Terraform vs. Ansible: A Fight to the Death or Friends Forever?

Anthony Metcalf

Read more posts by this author.

The world of Infrastructure as Code (IaC) is massive. On the one hand are the tools that handle infrastructure provisioning; on the other, the tools that handle configuration management. Ansible and Terraform are two of the big names in the IaC space. Let’s see how the Terraform vs. Ansible debate plays out.

What purpose do Ansible and Terraform serve? How do they approach managing infrastructure? Why does that matter? Spoiler alert: This article will show you rather than fight, these tools can complement one another and dovetail into a powerful toolset.

What is the Focus of Terraform and Ansible?

"Focus" by toolstop is licensed under CC BY 2.0
“Focus” by toolstop is licensed under CC BY 2.0

The key to understanding the battle between Terraform and Ansible is to understand their focus.

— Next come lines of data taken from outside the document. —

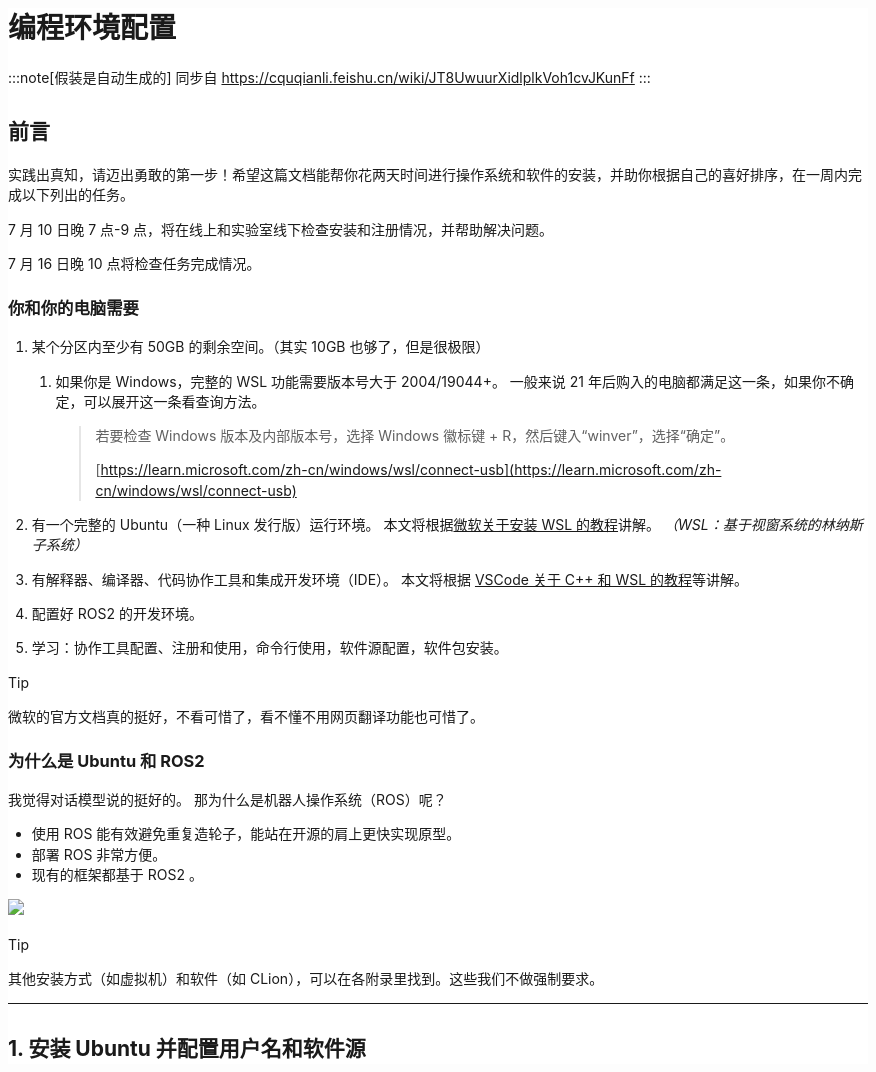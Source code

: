 # 编程环境配置

:::note[假装是自动生成的]
同步自 <https://cquqianli.feishu.cn/wiki/JT8UwuurXidlplkVoh1cvJKunFf>
:::

## 前言

实践出真知，请迈出勇敢的第一步！希望这篇文档能帮你花两天时间进行操作系统和软件的安装，并助你根据自己的喜好排序，在一周内完成以下列出的任务。

7 月 10 日晚 7 点-9 点，将在线上和实验室线下检查安装和注册情况，并帮助解决问题。

7 月 16 日晚 10 点将检查任务完成情况。

### 你和你的电脑需要

1. 某个分区内至少有 50GB 的剩余空间。（其实 10GB 也够了，但是很极限）

   1. 如果你是 Windows，完整的 WSL 功能需要版本号大于 2004/19044+。
      一般来说 21 年后购入的电脑都满足这一条，如果你不确定，可以展开这一条看查询方法。
      > 若要检查 Windows 版本及内部版本号，选择 Windows 徽标键 + R，然后键入“winver”，选择“确定”。
      >
      > [https://learn.microsoft.com/zh-cn/windows/wsl/connect-usb](https://learn.microsoft.com/zh-cn/windows/wsl/connect-usb)
      >
2. 有一个完整的 Ubuntu（一种 Linux 发行版）运行环境。
   本文将根据[微软关于安装 WSL 的教程](https://learn.microsoft.com/zh-cn/windows/wsl/install)讲解。 _（WSL：基于视窗系统的林纳斯子系统）_
3. 有解释器、编译器、代码协作工具和集成开发环境（IDE）。
   本文将根据 [VSCode 关于 C++ 和 WSL 的教程](https://code.visualstudio.com/docs/cpp/config-wsl)等讲解。
4. 配置好 ROS2 的开发环境。
5. 学习：协作工具配置、注册和使用，命令行使用，软件源配置，软件包安装。

> [!TIP]
> 微软的官方文档真的挺好，不看可惜了，看不懂不用网页翻译功能也可惜了。

### 为什么是 Ubuntu 和 ROS2

我觉得对话模型说的挺好的。
那为什么是机器人操作系统（ROS）呢？

- 使用 ROS 能有效避免重复造轮子，能站在开源的肩上更快实现原型。
- 部署 ROS 非常方便。
- 现有的框架都基于 ROS2 。

![](/img/feishu/24suce-bc+01.png)

> [!TIP]
> 其他安装方式（如虚拟机）和软件（如 CLion），可以在各附录里找到。这些我们不做强制要求。

---

## 1. 安装 Ubuntu 并配置用户名和软件源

What does each tool aim to achieve?

Terraform is more infrastructure-focused. From the beginning, Terraform was designed to build the infrastructure around physical and virtual machines. Terraform has traditionally been an agnostic infrastructure-provisioning tool. Its focus wasn’t necessarily on the operating system (OS) like Linux or Windows.

On the other hand, Ansible has traditionally been focused on the operating system, not necessarily the infrastructure running the operating system. Tasks such as installing software, managing files, services, and other OS-specific scenarios are done well with Ansible.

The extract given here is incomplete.